::: Records for processing :::

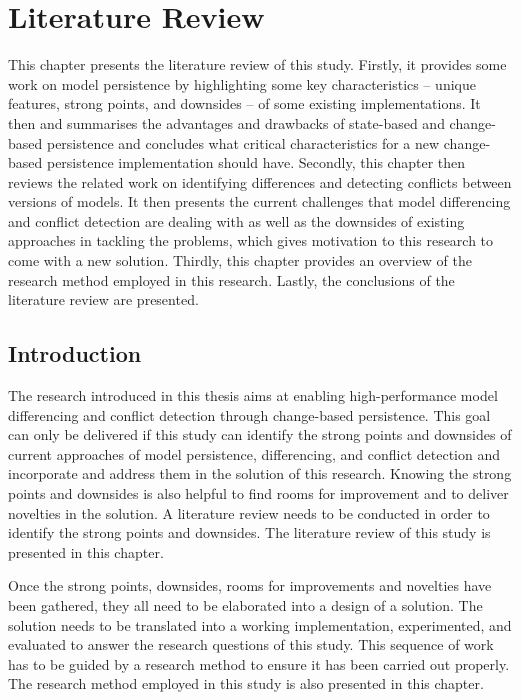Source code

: \chapter{Literature Review}
\label{ch:literature_review}

This chapter presents the literature review of this study. Firstly, it provides some work on model persistence by highlighting some key characteristics -- unique features, strong points, and downsides -- of some existing implementations. It then and summarises the advantages and drawbacks of state-based and change-based persistence and concludes what critical characteristics for a new change-based persistence implementation should have. Secondly, this chapter then reviews the related work on identifying differences and detecting conflicts between versions of models. It then presents the current challenges that model differencing and conflict detection are dealing with as well as the downsides of existing approaches in tackling the problems, which gives motivation to this research to come with a new solution. Thirdly, this chapter provides an overview of the research method employed in this research. Lastly, the conclusions of the literature review are presented.  

\section{Introduction}
\label{sec:introduction_2}
The research introduced in this thesis aims at enabling high-performance model differencing and conflict detection through change-based persistence. This goal can only be delivered if this study can identify the strong points and downsides of current approaches of model persistence, differencing, and conflict detection and incorporate and address them in the solution of this research. Knowing the strong points and downsides is also helpful to find rooms for improvement and to deliver novelties in the solution. A literature review needs to be conducted in order to identify the strong points and downsides. The literature review of this study is presented in this chapter.

Once the strong points, downsides, rooms for improvements and novelties have been gathered, they all need to be elaborated into a design of a solution. The solution needs to be translated into a working implementation, experimented, and evaluated to answer the research questions of this study. This sequence of work has to be guided by a research method to ensure it has been carried out properly. The research method employed in this study is also presented in this chapter.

:::

*Problem requirements:* Return every line of the data above in which "employed" appears.

*Solved problem:*
This chapter presents the literature review of this study. Firstly, it provides some work on model persistence by highlighting some key characteristics -- unique features, strong points, and downsides -- of some existing implementations. It then and summarises the advantages and drawbacks of state-based and change-based persistence and concludes what critical characteristics for a new change-based persistence implementation should have. Secondly, this chapter then reviews the related work on identifying differences and detecting conflicts between versions of models. It then presents the current challenges that model differencing and conflict detection are dealing with as well as the downsides of existing approaches in tackling the problems, which gives motivation to this research to come with a new solution. Thirdly, this chapter provides an overview of the research method employed in this research. Lastly, the conclusions of the literature review are presented.  
Once the strong points, downsides, rooms for improvements and novelties have been gathered, they all need to be elaborated into a design of a solution. The solution needs to be translated into a working implementation, experimented, and evaluated to answer the research questions of this study. This sequence of work has to be guided by a research method to ensure it has been carried out properly. The research method employed in this study is also presented in this chapter.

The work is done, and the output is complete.